> **What needs to be done**
Go through the data below and return each line containing the word "differential".
________________________________________
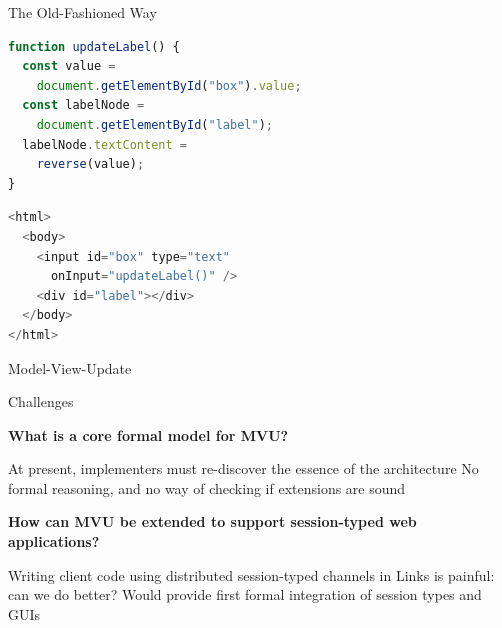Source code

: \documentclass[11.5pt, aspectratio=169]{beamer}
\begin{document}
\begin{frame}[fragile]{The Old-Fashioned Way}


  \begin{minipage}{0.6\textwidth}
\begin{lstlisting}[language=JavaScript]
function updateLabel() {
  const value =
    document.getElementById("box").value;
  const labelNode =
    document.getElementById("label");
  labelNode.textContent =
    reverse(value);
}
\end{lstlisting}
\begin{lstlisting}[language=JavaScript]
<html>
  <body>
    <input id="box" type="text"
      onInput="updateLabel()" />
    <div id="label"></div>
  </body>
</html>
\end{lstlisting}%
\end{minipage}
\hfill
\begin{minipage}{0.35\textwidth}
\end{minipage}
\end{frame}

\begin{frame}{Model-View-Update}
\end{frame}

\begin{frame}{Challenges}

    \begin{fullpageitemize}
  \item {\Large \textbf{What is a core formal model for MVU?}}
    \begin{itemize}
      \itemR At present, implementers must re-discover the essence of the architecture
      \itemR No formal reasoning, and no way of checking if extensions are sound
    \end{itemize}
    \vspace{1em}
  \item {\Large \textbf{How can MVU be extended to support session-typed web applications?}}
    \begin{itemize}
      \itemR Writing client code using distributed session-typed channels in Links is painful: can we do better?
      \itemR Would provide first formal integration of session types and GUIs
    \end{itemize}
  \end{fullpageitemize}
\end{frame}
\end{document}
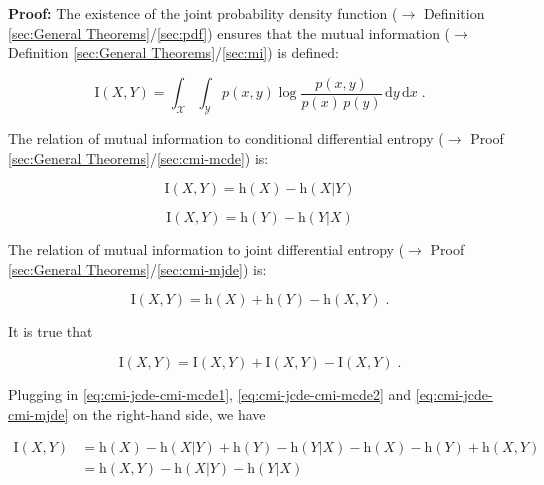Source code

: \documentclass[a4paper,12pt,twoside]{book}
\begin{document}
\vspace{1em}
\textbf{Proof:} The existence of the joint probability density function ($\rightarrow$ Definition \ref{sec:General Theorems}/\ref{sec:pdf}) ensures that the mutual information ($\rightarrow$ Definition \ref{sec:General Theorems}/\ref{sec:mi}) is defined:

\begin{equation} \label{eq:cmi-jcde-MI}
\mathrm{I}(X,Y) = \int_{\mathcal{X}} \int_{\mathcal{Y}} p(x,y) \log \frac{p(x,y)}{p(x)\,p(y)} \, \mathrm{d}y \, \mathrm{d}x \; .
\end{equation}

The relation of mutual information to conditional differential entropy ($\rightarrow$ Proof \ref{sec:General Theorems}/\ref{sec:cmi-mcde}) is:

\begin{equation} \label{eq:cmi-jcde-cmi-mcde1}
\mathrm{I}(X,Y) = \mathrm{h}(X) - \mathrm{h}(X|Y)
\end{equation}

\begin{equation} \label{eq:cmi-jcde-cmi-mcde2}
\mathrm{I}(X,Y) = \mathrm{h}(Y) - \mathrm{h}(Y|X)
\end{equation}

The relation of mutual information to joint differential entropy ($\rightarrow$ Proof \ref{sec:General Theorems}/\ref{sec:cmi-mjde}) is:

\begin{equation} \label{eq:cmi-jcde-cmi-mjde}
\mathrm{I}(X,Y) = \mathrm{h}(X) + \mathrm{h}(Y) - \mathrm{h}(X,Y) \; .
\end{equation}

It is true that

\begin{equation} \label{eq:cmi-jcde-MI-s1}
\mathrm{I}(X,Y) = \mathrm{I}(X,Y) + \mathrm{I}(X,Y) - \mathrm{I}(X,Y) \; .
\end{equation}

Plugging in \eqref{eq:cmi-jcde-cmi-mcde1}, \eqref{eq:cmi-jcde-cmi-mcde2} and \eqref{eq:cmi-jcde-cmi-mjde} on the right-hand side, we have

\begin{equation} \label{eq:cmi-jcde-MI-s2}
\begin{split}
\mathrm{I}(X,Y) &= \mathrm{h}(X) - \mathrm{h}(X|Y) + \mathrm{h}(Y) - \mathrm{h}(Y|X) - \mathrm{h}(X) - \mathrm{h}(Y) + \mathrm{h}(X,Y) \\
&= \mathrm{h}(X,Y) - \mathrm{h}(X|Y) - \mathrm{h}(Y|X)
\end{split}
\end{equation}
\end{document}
________________________________________
> **Solution to the exercise**
The relation of mutual information to conditional differential entropy ($\rightarrow$ Proof \ref{sec:General Theorems}/\ref{sec:cmi-mcde}) is:
The relation of mutual information to joint differential entropy ($\rightarrow$ Proof \ref{sec:General Theorems}/\ref{sec:cmi-mjde}) is:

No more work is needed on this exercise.